The war flared most recently in a naval skirmish between Russia and Ukraine over control of a strait leading to the Azov Sea. Under a treaty, the two countries share sovereignty over the sea. Once an emblem of cooperation, that treaty today has become one more issue to fight over.
“I’d like to imagine that it will end, because a lot of families are waiting,” said Veronika Pugachova, 37, a history teacher whose husband is serving on the front.

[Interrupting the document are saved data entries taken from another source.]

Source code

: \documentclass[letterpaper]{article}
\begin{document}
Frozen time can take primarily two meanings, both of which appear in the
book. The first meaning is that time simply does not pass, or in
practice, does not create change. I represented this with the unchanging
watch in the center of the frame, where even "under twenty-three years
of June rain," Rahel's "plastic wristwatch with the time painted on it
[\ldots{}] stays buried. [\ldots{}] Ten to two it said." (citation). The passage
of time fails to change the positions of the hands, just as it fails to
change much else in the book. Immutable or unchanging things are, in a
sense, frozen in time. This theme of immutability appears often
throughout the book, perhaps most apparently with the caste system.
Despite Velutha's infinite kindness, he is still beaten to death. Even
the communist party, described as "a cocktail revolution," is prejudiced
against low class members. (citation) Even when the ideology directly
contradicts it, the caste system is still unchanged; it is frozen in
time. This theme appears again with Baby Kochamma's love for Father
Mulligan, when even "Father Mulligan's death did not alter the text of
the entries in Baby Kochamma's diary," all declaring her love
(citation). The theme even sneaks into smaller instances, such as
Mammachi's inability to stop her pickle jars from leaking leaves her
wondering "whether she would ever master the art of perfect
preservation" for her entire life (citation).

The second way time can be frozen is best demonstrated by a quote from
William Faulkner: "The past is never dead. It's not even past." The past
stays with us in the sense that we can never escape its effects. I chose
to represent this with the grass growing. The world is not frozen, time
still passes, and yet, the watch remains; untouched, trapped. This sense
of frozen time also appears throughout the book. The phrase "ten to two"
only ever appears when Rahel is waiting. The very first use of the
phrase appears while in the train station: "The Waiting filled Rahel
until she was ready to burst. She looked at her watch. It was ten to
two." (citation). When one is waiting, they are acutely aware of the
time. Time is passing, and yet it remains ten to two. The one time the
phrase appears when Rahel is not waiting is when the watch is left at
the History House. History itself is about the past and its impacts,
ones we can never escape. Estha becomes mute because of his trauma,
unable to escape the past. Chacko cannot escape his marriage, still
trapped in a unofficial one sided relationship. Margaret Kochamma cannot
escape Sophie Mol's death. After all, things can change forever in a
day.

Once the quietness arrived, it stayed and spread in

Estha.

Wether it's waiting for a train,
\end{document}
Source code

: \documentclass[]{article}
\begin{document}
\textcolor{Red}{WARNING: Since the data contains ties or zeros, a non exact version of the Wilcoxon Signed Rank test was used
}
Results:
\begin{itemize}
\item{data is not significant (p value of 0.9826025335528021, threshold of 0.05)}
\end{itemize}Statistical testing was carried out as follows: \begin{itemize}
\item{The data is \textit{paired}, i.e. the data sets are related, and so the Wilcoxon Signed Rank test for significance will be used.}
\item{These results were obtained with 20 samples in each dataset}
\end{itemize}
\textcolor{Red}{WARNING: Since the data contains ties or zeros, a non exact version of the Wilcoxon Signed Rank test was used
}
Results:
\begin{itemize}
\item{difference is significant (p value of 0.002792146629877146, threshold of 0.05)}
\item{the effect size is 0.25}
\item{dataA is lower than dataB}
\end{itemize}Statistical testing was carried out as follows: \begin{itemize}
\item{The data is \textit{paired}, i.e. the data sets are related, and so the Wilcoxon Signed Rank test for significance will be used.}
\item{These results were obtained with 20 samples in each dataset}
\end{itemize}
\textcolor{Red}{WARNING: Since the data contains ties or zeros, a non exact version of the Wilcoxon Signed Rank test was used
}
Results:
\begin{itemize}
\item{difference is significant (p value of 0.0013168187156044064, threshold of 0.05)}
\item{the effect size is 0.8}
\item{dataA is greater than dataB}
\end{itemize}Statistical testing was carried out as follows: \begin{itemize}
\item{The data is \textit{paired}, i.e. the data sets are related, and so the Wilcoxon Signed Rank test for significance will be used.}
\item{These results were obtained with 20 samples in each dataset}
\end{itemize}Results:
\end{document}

She worries about him, not least because her brother-in-law, also a soldier, was killed in the conflict in 2015. “I try to believe that when there’s a new government, in some way all of these issues will be dealt with,” Ms. Pugachova said.
“We’re all patriots and I’m very proud of my husband,” she said. “Of course it’s hard, it’s hard to wait, because when he leaves it’s not for less than six months. Of course it’s hard. We believe in him, we support him, our whole family does.”
In this election Mr. Poroshenko is seeking a second, five-year term. If no candidate wins more than 50 percent of the vote on March 31 — which polls show is very likely — an April runoff will decide the winner.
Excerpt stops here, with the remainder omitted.